• Aim of the exercise: In the material below, pictures must be dropped. Repeat exactly, and only, the lines from the line with "Please support [Dion](https://github.com/Moult)" to the line with "Order Screen |", both ends included.

----- Materials provided

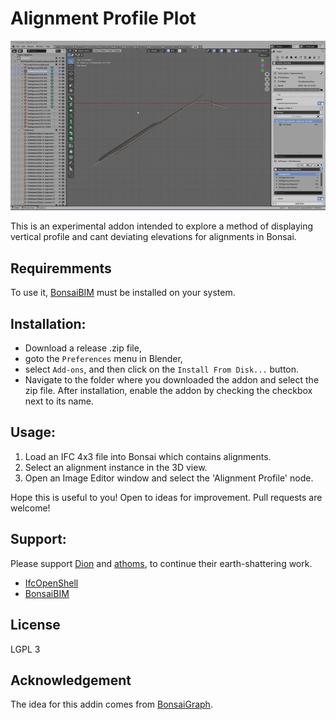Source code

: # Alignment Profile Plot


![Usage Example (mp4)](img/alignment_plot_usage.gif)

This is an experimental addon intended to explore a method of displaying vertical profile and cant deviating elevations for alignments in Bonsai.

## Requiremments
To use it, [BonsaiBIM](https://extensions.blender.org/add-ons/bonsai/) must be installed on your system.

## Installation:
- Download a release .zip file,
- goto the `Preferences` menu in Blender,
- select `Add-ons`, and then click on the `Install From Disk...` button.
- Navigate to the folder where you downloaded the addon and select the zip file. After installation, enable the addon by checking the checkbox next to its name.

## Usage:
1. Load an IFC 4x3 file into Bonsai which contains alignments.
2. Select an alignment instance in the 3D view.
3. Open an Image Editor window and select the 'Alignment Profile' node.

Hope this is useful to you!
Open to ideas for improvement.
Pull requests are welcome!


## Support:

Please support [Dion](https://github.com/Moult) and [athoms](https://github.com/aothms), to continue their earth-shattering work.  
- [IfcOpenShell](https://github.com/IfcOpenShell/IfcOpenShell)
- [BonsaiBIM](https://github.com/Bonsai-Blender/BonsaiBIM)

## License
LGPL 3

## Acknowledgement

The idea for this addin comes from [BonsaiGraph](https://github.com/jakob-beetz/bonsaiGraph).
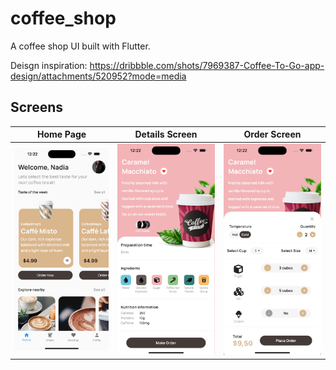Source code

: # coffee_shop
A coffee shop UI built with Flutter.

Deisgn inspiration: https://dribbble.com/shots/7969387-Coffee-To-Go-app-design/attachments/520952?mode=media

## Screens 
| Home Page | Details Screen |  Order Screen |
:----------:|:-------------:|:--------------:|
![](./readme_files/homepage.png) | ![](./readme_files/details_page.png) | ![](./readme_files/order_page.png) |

----------

• Answer space:
Please support [Dion](https://github.com/Moult) and [athoms](https://github.com/aothms), to continue their earth-shattering work.  
- [IfcOpenShell](https://github.com/IfcOpenShell/IfcOpenShell)
- [BonsaiBIM](https://github.com/Bonsai-Blender/BonsaiBIM)

## License
LGPL 3

## Acknowledgement

The idea for this addin comes from [BonsaiGraph](https://github.com/jakob-beetz/bonsaiGraph).
Source code

: # coffee_shop
A coffee shop UI built with Flutter.

Deisgn inspiration: https://dribbble.com/shots/7969387-Coffee-To-Go-app-design/attachments/520952?mode=media

## Screens 
| Home Page | Details Screen |  Order Screen |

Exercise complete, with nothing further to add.